Reg CF and Reg A+ are both securities offerings that allow companies to raise capital from the general public. However, there are some key differences between the two regulations, such as the amount of money that can be raised, the disclosure requirements, and the eligibility criteria for issuers.
Under Reg CF, issuers can raise up to $5 million in a 12-month period, and they must file certain disclosures with the SEC and provide ongoing updates to investors. Reg A+, on the other hand, allows issuers to raise up to $75 million in a 12-month period, and they must file an offering statement with the SEC and provide ongoing reports to investors.
Issuers must ensure that they comply with the requirements of both regulations, which may involve preparing separate disclosures and reports for each offering. They must also consider how the two offerings may impact each other, such as how investors in one offering may perceive the risks and opportunities of the other offering.
Overall, running both a Reg CF campaign and a Reg A+ campaign at the same time requires careful planning and compliance with regulatory requirements.
An issuer may want to run a Regulation Crowdfunding (Reg CF) campaign and a Regulation A+ (Reg A+) campaign at the same time for a few reasons:
1: Diversification of funding sources: Running both campaigns simultaneously can help an issuer diversify its funding sources and reach a wider pool of investors. Reg CF campaigns are limited to raising up to $5 million per year, while Reg A+ campaigns can raise up to $75 million per year, so an issuer can use both campaigns to attract a range of investors with different investment preferences and capacities.
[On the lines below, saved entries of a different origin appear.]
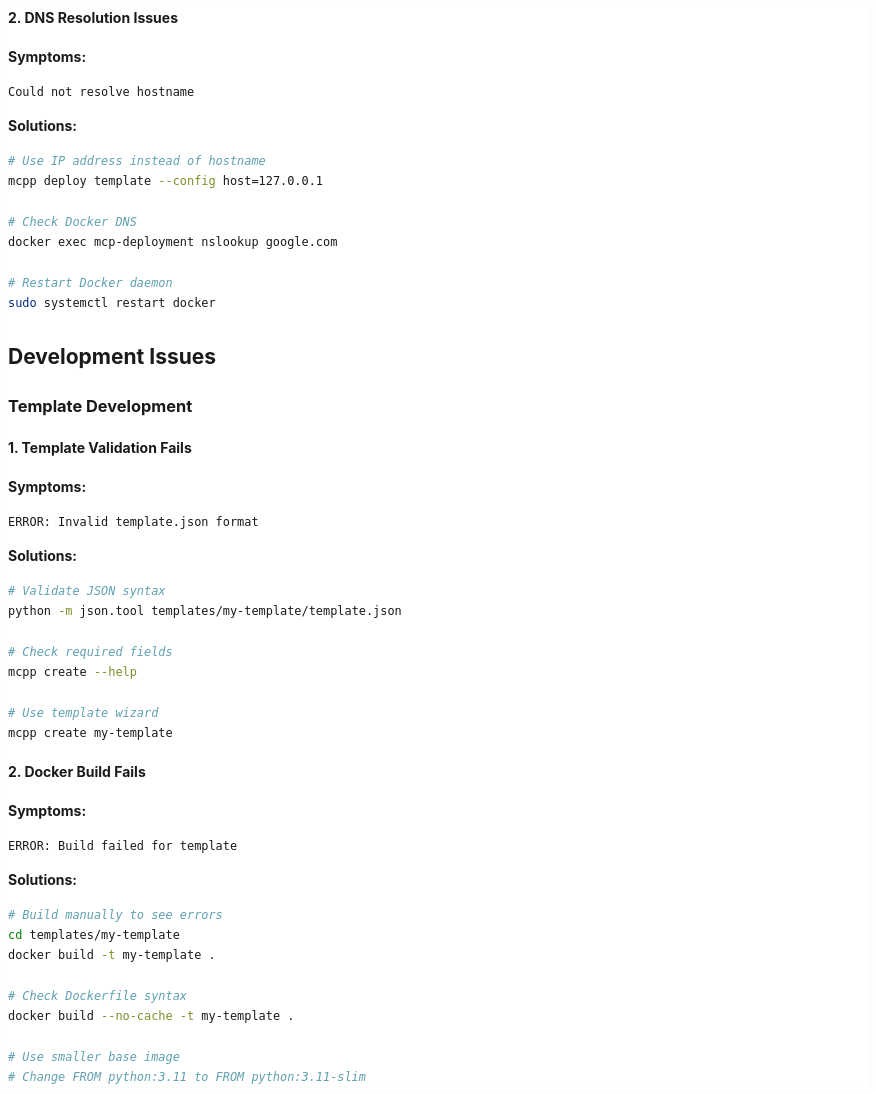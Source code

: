 #### 2. DNS Resolution Issues

**Symptoms:**
```
Could not resolve hostname
```

**Solutions:**
```bash
# Use IP address instead of hostname
mcpp deploy template --config host=127.0.0.1

# Check Docker DNS
docker exec mcp-deployment nslookup google.com

# Restart Docker daemon
sudo systemctl restart docker
```

## Development Issues

### Template Development

#### 1. Template Validation Fails

**Symptoms:**
```
ERROR: Invalid template.json format
```

**Solutions:**
```bash
# Validate JSON syntax
python -m json.tool templates/my-template/template.json

# Check required fields
mcpp create --help

# Use template wizard
mcpp create my-template
```

#### 2. Docker Build Fails

**Symptoms:**
```
ERROR: Build failed for template
```

**Solutions:**
```bash
# Build manually to see errors
cd templates/my-template
docker build -t my-template .

# Check Dockerfile syntax
docker build --no-cache -t my-template .

# Use smaller base image
# Change FROM python:3.11 to FROM python:3.11-slim
```
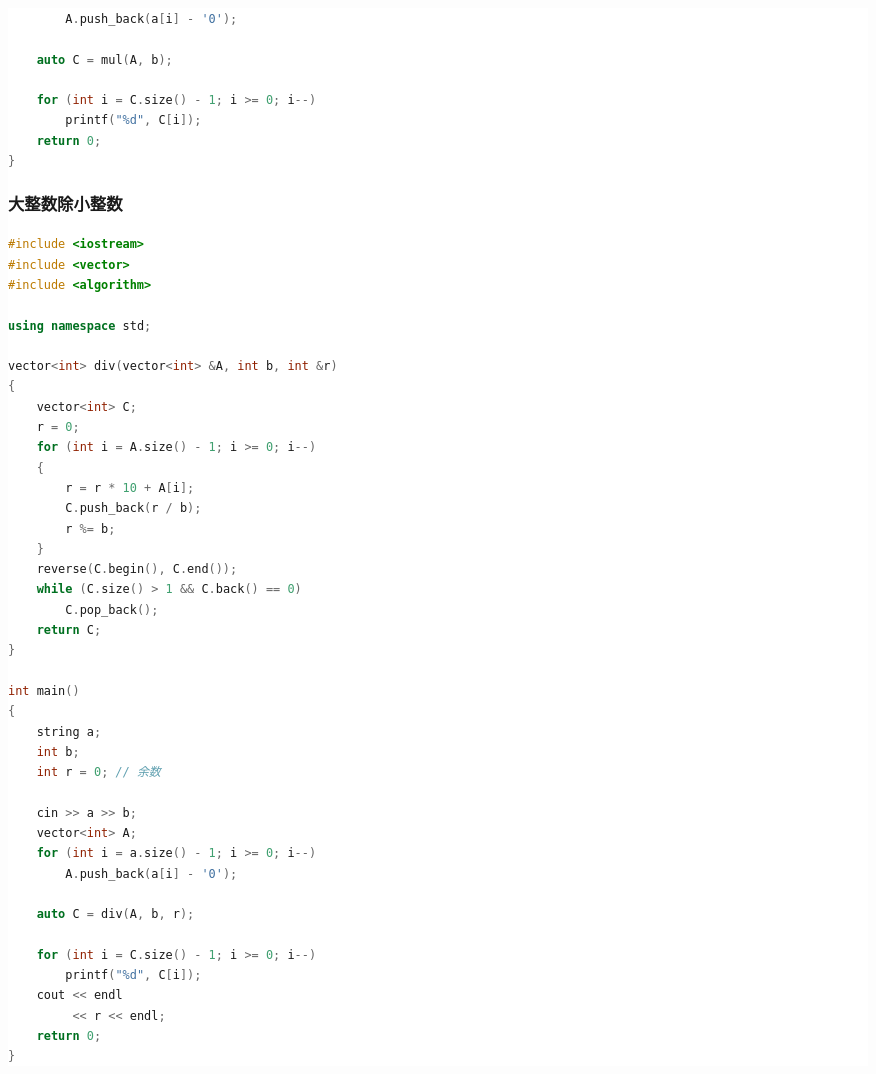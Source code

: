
 ```cpp
        A.push_back(a[i] - '0');

    auto C = mul(A, b);

    for (int i = C.size() - 1; i >= 0; i--)
        printf("%d", C[i]);
    return 0;
}
```

### 大整数除小整数

```cpp
#include <iostream>
#include <vector>
#include <algorithm>

using namespace std;

vector<int> div(vector<int> &A, int b, int &r)
{
    vector<int> C;
    r = 0;
    for (int i = A.size() - 1; i >= 0; i--)
    {
        r = r * 10 + A[i];
        C.push_back(r / b);
        r %= b;
    }
    reverse(C.begin(), C.end());
    while (C.size() > 1 && C.back() == 0)
        C.pop_back();
    return C;
}

int main()
{
    string a;
    int b;
    int r = 0; // 余数

    cin >> a >> b;
    vector<int> A;
    for (int i = a.size() - 1; i >= 0; i--)
        A.push_back(a[i] - '0');

    auto C = div(A, b, r);

    for (int i = C.size() - 1; i >= 0; i--)
        printf("%d", C[i]);
    cout << endl
         << r << endl;
    return 0;
}
```
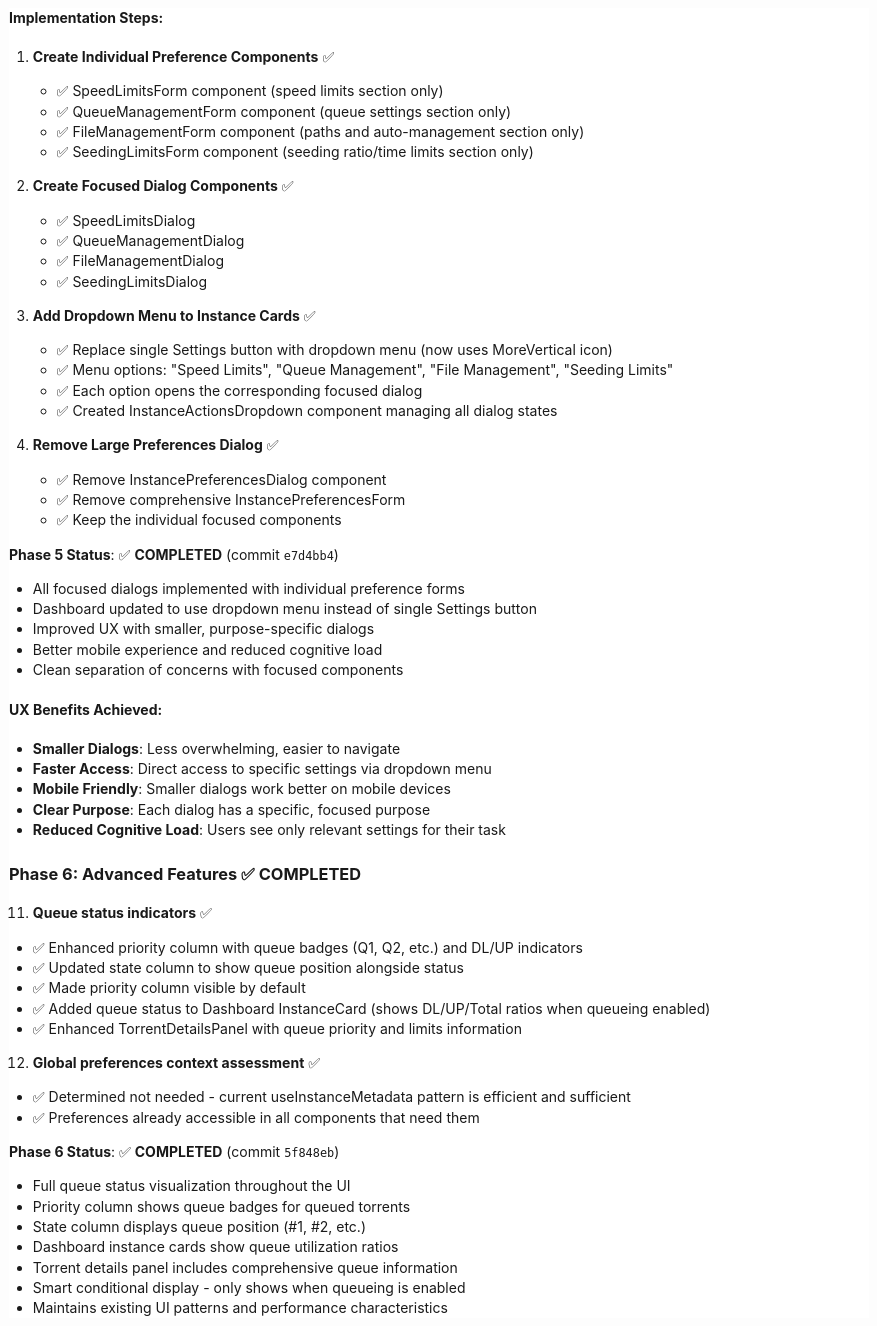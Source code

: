 #### Implementation Steps:
1. **Create Individual Preference Components** ✅
   - ✅ SpeedLimitsForm component (speed limits section only)
   - ✅ QueueManagementForm component (queue settings section only)  
   - ✅ FileManagementForm component (paths and auto-management section only)
   - ✅ SeedingLimitsForm component (seeding ratio/time limits section only)

2. **Create Focused Dialog Components** ✅
   - ✅ SpeedLimitsDialog
   - ✅ QueueManagementDialog
   - ✅ FileManagementDialog  
   - ✅ SeedingLimitsDialog

3. **Add Dropdown Menu to Instance Cards** ✅
   - ✅ Replace single Settings button with dropdown menu (now uses MoreVertical icon)
   - ✅ Menu options: "Speed Limits", "Queue Management", "File Management", "Seeding Limits"
   - ✅ Each option opens the corresponding focused dialog
   - ✅ Created InstanceActionsDropdown component managing all dialog states

4. **Remove Large Preferences Dialog** ✅
   - ✅ Remove InstancePreferencesDialog component
   - ✅ Remove comprehensive InstancePreferencesForm
   - ✅ Keep the individual focused components

**Phase 5 Status**: ✅ **COMPLETED** (commit `e7d4bb4`)
- All focused dialogs implemented with individual preference forms
- Dashboard updated to use dropdown menu instead of single Settings button
- Improved UX with smaller, purpose-specific dialogs
- Better mobile experience and reduced cognitive load
- Clean separation of concerns with focused components

#### UX Benefits Achieved:
- **Smaller Dialogs**: Less overwhelming, easier to navigate
- **Faster Access**: Direct access to specific settings via dropdown menu
- **Mobile Friendly**: Smaller dialogs work better on mobile devices
- **Clear Purpose**: Each dialog has a specific, focused purpose
- **Reduced Cognitive Load**: Users see only relevant settings for their task

### Phase 6: Advanced Features ✅ COMPLETED
11. **Queue status indicators** ✅
   - ✅ Enhanced priority column with queue badges (Q1, Q2, etc.) and DL/UP indicators
   - ✅ Updated state column to show queue position alongside status
   - ✅ Made priority column visible by default
   - ✅ Added queue status to Dashboard InstanceCard (shows DL/UP/Total ratios when queueing enabled)
   - ✅ Enhanced TorrentDetailsPanel with queue priority and limits information

12. **Global preferences context assessment** ✅
   - ✅ Determined not needed - current useInstanceMetadata pattern is efficient and sufficient
   - ✅ Preferences already accessible in all components that need them

**Phase 6 Status**: ✅ **COMPLETED** (commit `5f848eb`)
- Full queue status visualization throughout the UI
- Priority column shows queue badges for queued torrents
- State column displays queue position (#1, #2, etc.)
- Dashboard instance cards show queue utilization ratios
- Torrent details panel includes comprehensive queue information
- Smart conditional display - only shows when queueing is enabled
- Maintains existing UI patterns and performance characteristics
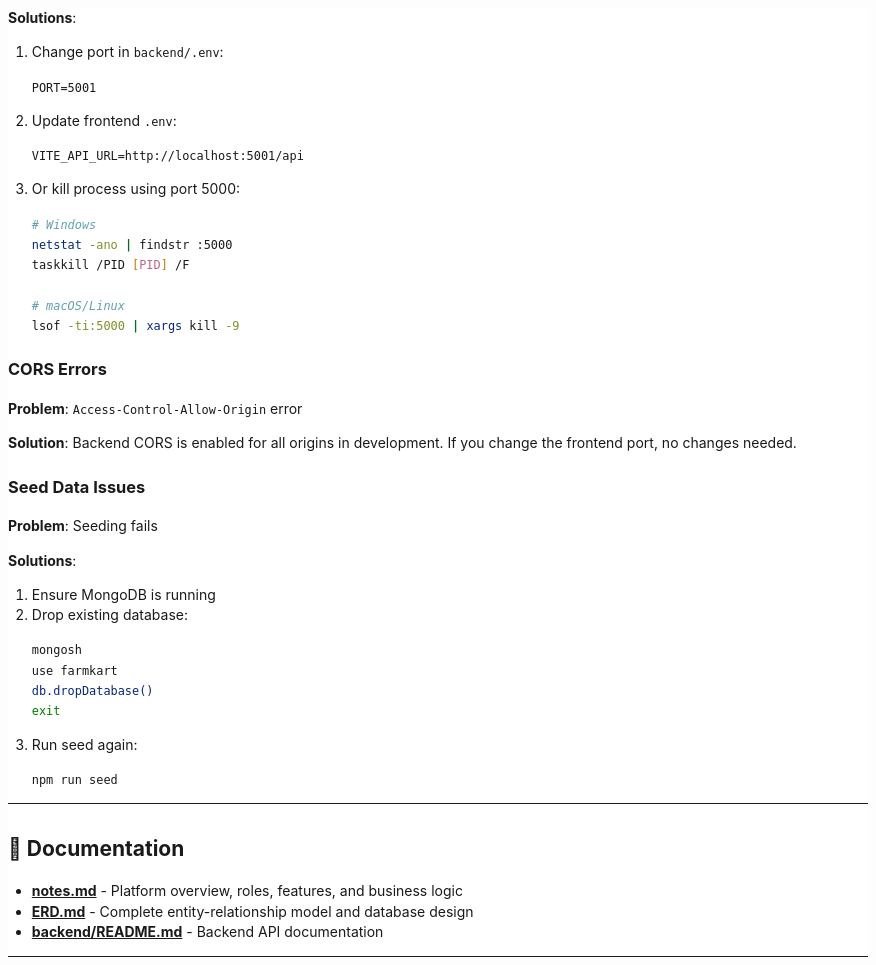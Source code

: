 **Solutions**:
1. Change port in `backend/.env`:
   ```
   PORT=5001
   ```

2. Update frontend `.env`:
   ```
   VITE_API_URL=http://localhost:5001/api
   ```

3. Or kill process using port 5000:
   ```bash
   # Windows
   netstat -ano | findstr :5000
   taskkill /PID [PID] /F
   
   # macOS/Linux
   lsof -ti:5000 | xargs kill -9
   ```

### CORS Errors

**Problem**: `Access-Control-Allow-Origin` error

**Solution**: Backend CORS is enabled for all origins in development. If you change the frontend port, no changes needed.

### Seed Data Issues

**Problem**: Seeding fails

**Solutions**:
1. Ensure MongoDB is running
2. Drop existing database:
   ```bash
   mongosh
   use farmkart
   db.dropDatabase()
   exit
   ```
3. Run seed again:
   ```bash
   npm run seed
   ```

---

## 📖 Documentation

- **[notes.md](./notes.md)** - Platform overview, roles, features, and business logic
- **[ERD.md](./ERD.md)** - Complete entity-relationship model and database design
- **[backend/README.md](./backend/README.md)** - Backend API documentation

---

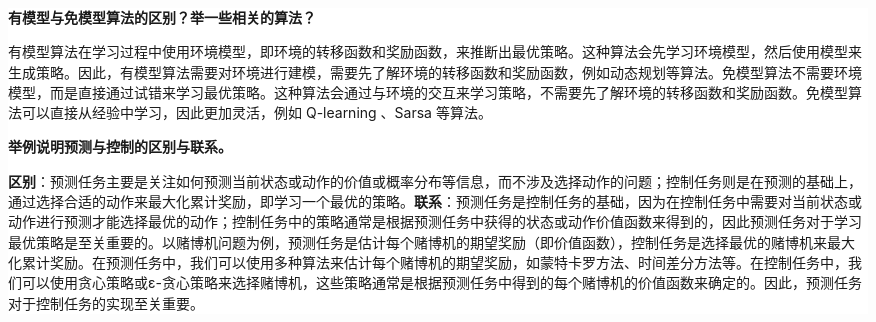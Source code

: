 **有模型与免模型算法的区别？举一些相关的算法？**

有模型算法在学习过程中使用环境模型，即环境的转移函数和奖励函数，来推断出最优策略。这种算法会先学习环境模型，然后使用模型来生成策略。因此，有模型算法需要对环境进行建模，需要先了解环境的转移函数和奖励函数，例如动态规划等算法。免模型算法不需要环境模型，而是直接通过试错来学习最优策略。这种算法会通过与环境的交互来学习策略，不需要先了解环境的转移函数和奖励函数。免模型算法可以直接从经验中学习，因此更加灵活，例如 $\text{Q-learning}$ 、$\text{Sarsa}$ 等算法。

**举例说明预测与控制的区别与联系。**

**区别**：预测任务主要是关注如何预测当前状态或动作的价值或概率分布等信息，而不涉及选择动作的问题；控制任务则是在预测的基础上，通过选择合适的动作来最大化累计奖励，即学习一个最优的策略。**联系**：预测任务是控制任务的基础，因为在控制任务中需要对当前状态或动作进行预测才能选择最优的动作；控制任务中的策略通常是根据预测任务中获得的状态或动作价值函数来得到的，因此预测任务对于学习最优策略是至关重要的。以赌博机问题为例，预测任务是估计每个赌博机的期望奖励（即价值函数），控制任务是选择最优的赌博机来最大化累计奖励。在预测任务中，我们可以使用多种算法来估计每个赌博机的期望奖励，如蒙特卡罗方法、时间差分方法等。在控制任务中，我们可以使用贪心策略或ε-贪心策略来选择赌博机，这些策略通常是根据预测任务中得到的每个赌博机的价值函数来确定的。因此，预测任务对于控制任务的实现至关重要。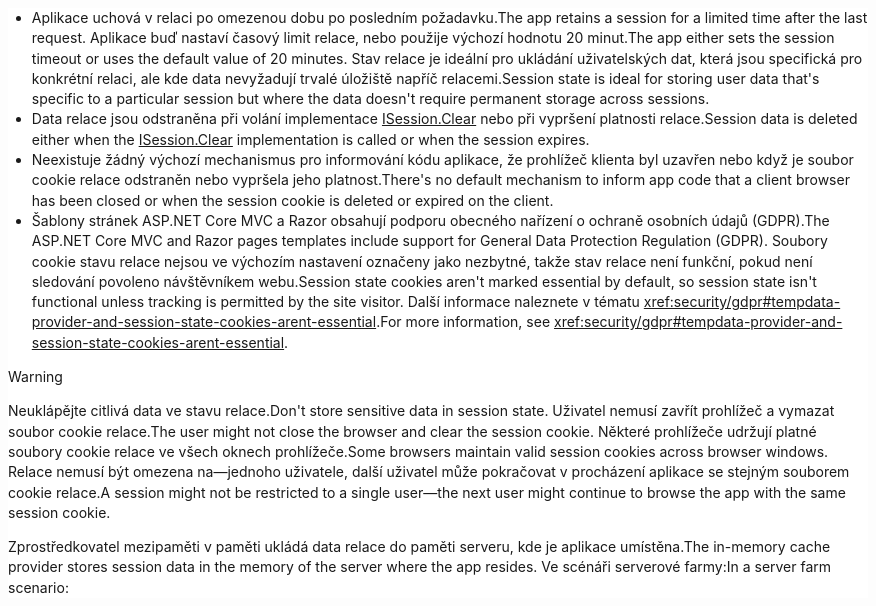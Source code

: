 * <span data-ttu-id="5a2c6-405">Aplikace uchová v relaci po omezenou dobu po posledním požadavku.</span><span class="sxs-lookup"><span data-stu-id="5a2c6-405">The app retains a session for a limited time after the last request.</span></span> <span data-ttu-id="5a2c6-406">Aplikace buď nastaví časový limit relace, nebo použije výchozí hodnotu 20 minut.</span><span class="sxs-lookup"><span data-stu-id="5a2c6-406">The app either sets the session timeout or uses the default value of 20 minutes.</span></span> <span data-ttu-id="5a2c6-407">Stav relace je ideální pro ukládání uživatelských dat, která jsou specifická pro konkrétní relaci, ale kde data nevyžadují trvalé úložiště napříč relacemi.</span><span class="sxs-lookup"><span data-stu-id="5a2c6-407">Session state is ideal for storing user data that's specific to a particular session but where the data doesn't require permanent storage across sessions.</span></span>
* <span data-ttu-id="5a2c6-408">Data relace jsou odstraněna při volání implementace [ISession.Clear](/dotnet/api/microsoft.aspnetcore.http.isession.clear) nebo při vypršení platnosti relace.</span><span class="sxs-lookup"><span data-stu-id="5a2c6-408">Session data is deleted either when the [ISession.Clear](/dotnet/api/microsoft.aspnetcore.http.isession.clear) implementation is called or when the session expires.</span></span>
* <span data-ttu-id="5a2c6-409">Neexistuje žádný výchozí mechanismus pro informování kódu aplikace, že prohlížeč klienta byl uzavřen nebo když je soubor cookie relace odstraněn nebo vypršela jeho platnost.</span><span class="sxs-lookup"><span data-stu-id="5a2c6-409">There's no default mechanism to inform app code that a client browser has been closed or when the session cookie is deleted or expired on the client.</span></span>
* <span data-ttu-id="5a2c6-410">Šablony stránek ASP.NET Core MVC a Razor obsahují podporu obecného nařízení o ochraně osobních údajů (GDPR).</span><span class="sxs-lookup"><span data-stu-id="5a2c6-410">The ASP.NET Core MVC and Razor pages templates include support for General Data Protection Regulation (GDPR).</span></span> <span data-ttu-id="5a2c6-411">Soubory cookie stavu relace nejsou ve výchozím nastavení označeny jako nezbytné, takže stav relace není funkční, pokud není sledování povoleno návštěvníkem webu.</span><span class="sxs-lookup"><span data-stu-id="5a2c6-411">Session state cookies aren't marked essential by default, so session state isn't functional unless tracking is permitted by the site visitor.</span></span> <span data-ttu-id="5a2c6-412">Další informace naleznete v tématu <xref:security/gdpr#tempdata-provider-and-session-state-cookies-arent-essential>.</span><span class="sxs-lookup"><span data-stu-id="5a2c6-412">For more information, see <xref:security/gdpr#tempdata-provider-and-session-state-cookies-arent-essential>.</span></span>

> [!WARNING]
> <span data-ttu-id="5a2c6-413">Neuklápějte citlivá data ve stavu relace.</span><span class="sxs-lookup"><span data-stu-id="5a2c6-413">Don't store sensitive data in session state.</span></span> <span data-ttu-id="5a2c6-414">Uživatel nemusí zavřít prohlížeč a vymazat soubor cookie relace.</span><span class="sxs-lookup"><span data-stu-id="5a2c6-414">The user might not close the browser and clear the session cookie.</span></span> <span data-ttu-id="5a2c6-415">Některé prohlížeče udržují platné soubory cookie relace ve všech oknech prohlížeče.</span><span class="sxs-lookup"><span data-stu-id="5a2c6-415">Some browsers maintain valid session cookies across browser windows.</span></span> <span data-ttu-id="5a2c6-416">Relace nemusí být omezena na&mdash;jednoho uživatele, další uživatel může pokračovat v procházení aplikace se stejným souborem cookie relace.</span><span class="sxs-lookup"><span data-stu-id="5a2c6-416">A session might not be restricted to a single user&mdash;the next user might continue to browse the app with the same session cookie.</span></span>

<span data-ttu-id="5a2c6-417">Zprostředkovatel mezipaměti v paměti ukládá data relace do paměti serveru, kde je aplikace umístěna.</span><span class="sxs-lookup"><span data-stu-id="5a2c6-417">The in-memory cache provider stores session data in the memory of the server where the app resides.</span></span> <span data-ttu-id="5a2c6-418">Ve scénáři serverové farmy:</span><span class="sxs-lookup"><span data-stu-id="5a2c6-418">In a server farm scenario:</span></span>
2: Testing the waters: An issuer may want to run a Reg CF campaign first to gauge investor interest and validate their business model before moving on to a Reg A+ campaign. By doing so, they can test the waters and see if there is sufficient investor demand for their offering before investing more resources into a larger-scale Reg A+ campaign.
3: Different disclosure and reporting requirements: Running both campaigns can allow an issuer to tailor their disclosures and reporting requirements to different investor audiences. Reg CF requires certain disclosures, such as financial statements and information about the issuer's business, while Reg A+ requires more extensive disclosures, such as audited financial statements and ongoing reporting requirements. An issuer may want to provide more detailed information to Reg A+ investors while keeping disclosures more streamlined for Reg CF investors.
4: Strategic planning: An issuer may have a specific strategy in mind for their fundraising efforts that involves running both campaigns at the same time. For example, they may want to target different investor groups with different offerings, or they may want to use Reg CF to drive interest and momentum for a Reg A+ campaign.
Overall, running both a Reg CF and Reg A+ campaign at the same time can provide an issuer with more options and flexibility for their fundraising strategy, but it also requires careful planning and compliance with regulatory requirements.